Task objective |
The entries below are to be restated exactly, and their images are to be omitted.

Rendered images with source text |
# # #

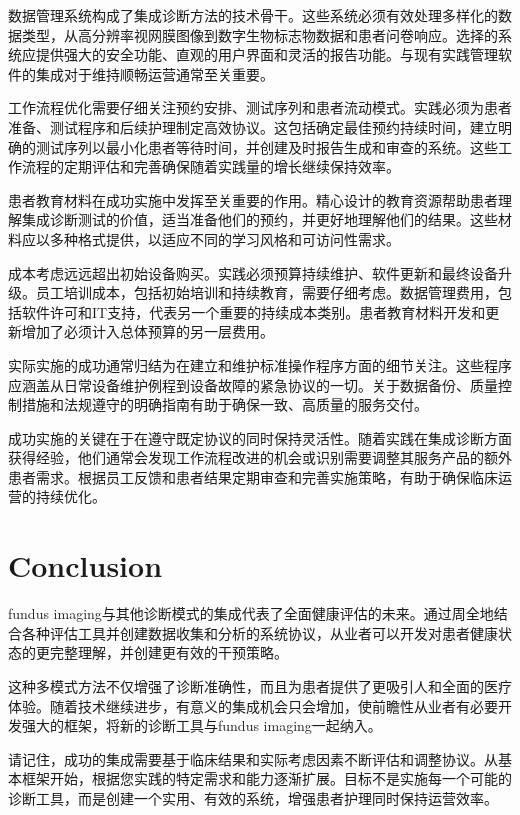 \documentclass[
  Letterpaper,
]{scrbook}
\begin{document}
数据管理系统构成了集成诊断方法的技术骨干。这些系统必须有效处理多样化的数据类型，从高分辨率视网膜图像到数字生物标志物数据和患者问卷响应。选择的系统应提供强大的安全功能、直观的用户界面和灵活的报告功能。与现有实践管理软件的集成对于维持顺畅运营通常至关重要。

工作流程优化需要仔细关注预约安排、测试序列和患者流动模式。实践必须为患者准备、测试程序和后续护理制定高效协议。这包括确定最佳预约持续时间，建立明确的测试序列以最小化患者等待时间，并创建及时报告生成和审查的系统。这些工作流程的定期评估和完善确保随着实践量的增长继续保持效率。

患者教育材料在成功实施中发挥至关重要的作用。精心设计的教育资源帮助患者理解集成诊断测试的价值，适当准备他们的预约，并更好地理解他们的结果。这些材料应以多种格式提供，以适应不同的学习风格和可访问性需求。

成本考虑远远超出初始设备购买。实践必须预算持续维护、软件更新和最终设备升级。员工培训成本，包括初始培训和持续教育，需要仔细考虑。数据管理费用，包括软件许可和IT支持，代表另一个重要的持续成本类别。患者教育材料开发和更新增加了必须计入总体预算的另一层费用。

实际实施的成功通常归结为在建立和维护标准操作程序方面的细节关注。这些程序应涵盖从日常设备维护例程到设备故障的紧急协议的一切。关于数据备份、质量控制措施和法规遵守的明确指南有助于确保一致、高质量的服务交付。

成功实施的关键在于在遵守既定协议的同时保持灵活性。随着实践在集成诊断方面获得经验，他们通常会发现工作流程改进的机会或识别需要调整其服务产品的额外患者需求。根据员工反馈和患者结果定期审查和完善实施策略，有助于确保临床运营的持续优化。

\section{Conclusion}\label{conclusion}

fundus
imaging与其他诊断模式的集成代表了全面健康评估的未来。通过周全地结合各种评估工具并创建数据收集和分析的系统协议，从业者可以开发对患者健康状态的更完整理解，并创建更有效的干预策略。

这种多模式方法不仅增强了诊断准确性，而且为患者提供了更吸引人和全面的医疗体验。随着技术继续进步，有意义的集成机会只会增加，使前瞻性从业者有必要开发强大的框架，将新的诊断工具与fundus
imaging一起纳入。

请记住，成功的集成需要基于临床结果和实际考虑因素不断评估和调整协议。从基本框架开始，根据您实践的特定需求和能力逐渐扩展。目标不是实施每一个可能的诊断工具，而是创建一个实用、有效的系统，增强患者护理同时保持运营效率。
\end{document}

# # #

Solution to this problem |
 \documentclass[
  Letterpaper,
]{scrbook}
\begin{document}
数据管理系统构成了集成诊断方法的技术骨干。这些系统必须有效处理多样化的数据类型，从高分辨率视网膜图像到数字生物标志物数据和患者问卷响应。选择的系统应提供强大的安全功能、直观的用户界面和灵活的报告功能。与现有实践管理软件的集成对于维持顺畅运营通常至关重要。

工作流程优化需要仔细关注预约安排、测试序列和患者流动模式。实践必须为患者准备、测试程序和后续护理制定高效协议。这包括确定最佳预约持续时间，建立明确的测试序列以最小化患者等待时间，并创建及时报告生成和审查的系统。这些工作流程的定期评估和完善确保随着实践量的增长继续保持效率。

患者教育材料在成功实施中发挥至关重要的作用。精心设计的教育资源帮助患者理解集成诊断测试的价值，适当准备他们的预约，并更好地理解他们的结果。这些材料应以多种格式提供，以适应不同的学习风格和可访问性需求。

成本考虑远远超出初始设备购买。实践必须预算持续维护、软件更新和最终设备升级。员工培训成本，包括初始培训和持续教育，需要仔细考虑。数据管理费用，包括软件许可和IT支持，代表另一个重要的持续成本类别。患者教育材料开发和更新增加了必须计入总体预算的另一层费用。

实际实施的成功通常归结为在建立和维护标准操作程序方面的细节关注。这些程序应涵盖从日常设备维护例程到设备故障的紧急协议的一切。关于数据备份、质量控制措施和法规遵守的明确指南有助于确保一致、高质量的服务交付。

成功实施的关键在于在遵守既定协议的同时保持灵活性。随着实践在集成诊断方面获得经验，他们通常会发现工作流程改进的机会或识别需要调整其服务产品的额外患者需求。根据员工反馈和患者结果定期审查和完善实施策略，有助于确保临床运营的持续优化。

\section{Conclusion}\label{conclusion}

fundus
imaging与其他诊断模式的集成代表了全面健康评估的未来。通过周全地结合各种评估工具并创建数据收集和分析的系统协议，从业者可以开发对患者健康状态的更完整理解，并创建更有效的干预策略。

这种多模式方法不仅增强了诊断准确性，而且为患者提供了更吸引人和全面的医疗体验。随着技术继续进步，有意义的集成机会只会增加，使前瞻性从业者有必要开发强大的框架，将新的诊断工具与fundus
imaging一起纳入。

请记住，成功的集成需要基于临床结果和实际考虑因素不断评估和调整协议。从基本框架开始，根据您实践的特定需求和能力逐渐扩展。目标不是实施每一个可能的诊断工具，而是创建一个实用、有效的系统，增强患者护理同时保持运营效率。
\end{document}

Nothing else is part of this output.